### [PROBLEM TO SOLVE]
If a line in the data holds "walls", copy that line out in full.

### [Dataset entries]
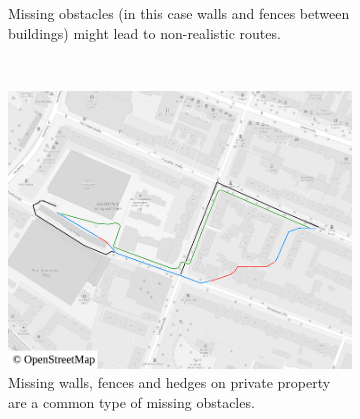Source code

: \begin{figure}[h!]
\begin{minipage}[t]{.48\textwidth}
\begin{subfigure}[t]{\linewidth}
\begin{figcenter}
						\end{figcenter}
						\caption{Missing obstacles (in this case walls and fences between buildings) might lead to non-realistic routes.}
						\label{fig:eval-city-usefulness-b}
					\end{subfigure}
				\end{minipage}
				\\
				\begin{minipage}[t]{.48\textwidth}
					\begin{subfigure}[t]{\linewidth}
						\begin{figcenter}
							\includegraphics[width=\textwidth]{images/qgis-routing-city-routing-6}
						\end{figcenter}
						\caption{Missing walls, fences and hedges on private property are a common type of missing obstacles.}
						\label{fig:eval-city-usefulness-c}
					\end{subfigure}
				\end{minipage}
				\hfill
				\begin{minipage}[t]{.48\textwidth}
					\begin{subfigure}[t]{\linewidth}
						\begin{figcenter}

\end{figcenter}
\end{subfigure}
\end{minipage}
\end{figure}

### [SOLUTION FOR THIS TASK]
						\caption{Missing obstacles (in this case walls and fences between buildings) might lead to non-realistic routes.}
						\caption{Missing walls, fences and hedges on private property are a common type of missing obstacles.}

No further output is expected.